The railway sector is now introducing open systems that are based on technologies such as general packet radio service (GPRS) and long-term evolution (LTE) for mobile communications, and IP. These systems, being open, represent a technological and a cultural shift.
However, computer-based systems have introduced the additional dimension of cyber threats. This means that cyber security becomes a concern and must be integrated from the beginning.
In November 2016, the San Francisco Municipal Transportation Authority (SFMTA) was the target of a ransomware attack. Its information systems were encrypted and the operator was forced to disconnect its fare gates and ticket vending machines, resulting in financial losses.
In May 2017, German rail operator Deutsche Bahn was affected by the WannaCry ransomware attack.

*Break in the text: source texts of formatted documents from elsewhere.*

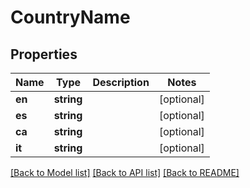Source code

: # CountryName

## Properties
Name | Type | Description | Notes
------------ | ------------- | ------------- | -------------
**en** | **string** |  | [optional] 
**es** | **string** |  | [optional] 
**ca** | **string** |  | [optional] 
**it** | **string** |  | [optional] 

[[Back to Model list]](../README.md#documentation-for-models) [[Back to API list]](../README.md#documentation-for-api-endpoints) [[Back to README]](../README.md)


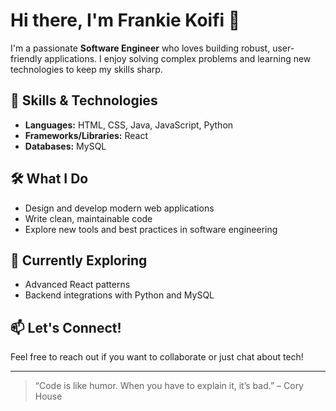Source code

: # Hi there, I'm Frankie Koifi 👋

I'm a passionate **Software Engineer** who loves building robust, user-friendly applications. I enjoy solving complex problems and learning new technologies to keep my skills sharp.

## 🚀 Skills & Technologies

- **Languages:** HTML, CSS, Java, JavaScript, Python
- **Frameworks/Libraries:** React
- **Databases:** MySQL

## 🛠️ What I Do

- Design and develop modern web applications
- Write clean, maintainable code
- Explore new tools and best practices in software engineering

## 🌱 Currently Exploring

- Advanced React patterns
- Backend integrations with Python and MySQL

## 📫 Let's Connect!

Feel free to reach out if you want to collaborate or just chat about tech!

---

> “Code is like humor. When you have to explain it, it’s bad.” – Cory House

While this resulted in its electronic boards being switched off in some stations, its train services were not disrupted.
Growing awareness of cyber threats to the railway sector has been highlighted by a range of international initiatives and conferences. A special session on Cyber Security in Rail within the framework of the Intelligent Rail Summit 2017 organized in Vienna in November 2017 by RailTech, a global platform for rail professionals, looked at a range of aspects. This session, attended by e-tech, listed issues in the cyber threat sphere and measures to address them, among them the use of IEC Standards.
The main threat to railway (and other transport) systems does not come from the so-called script-kiddies, like the Polish teenager who hacked the Lodz tram system, but from four different groups of perpetrators in two categories:
Physical attacks should not be discounted. In September 2016, the Chicago air traffic control centre was closed by a massive fire set by a disgruntled contractor. Thousands of flights were disrupted across the US. Attacks can take a hybrid form that combines physical and cyber attacks.
Prevention of physical attacks, which are often carried out through unauthorized access, can be ensured by applying International Standards developed by IEC Technical Committee (TC) 79: Alarm and electronic security systems, and by ISO/IEC Joint Technical Committee (JTC) 1/Subcommittee (SC) 17: Cards and personal identification.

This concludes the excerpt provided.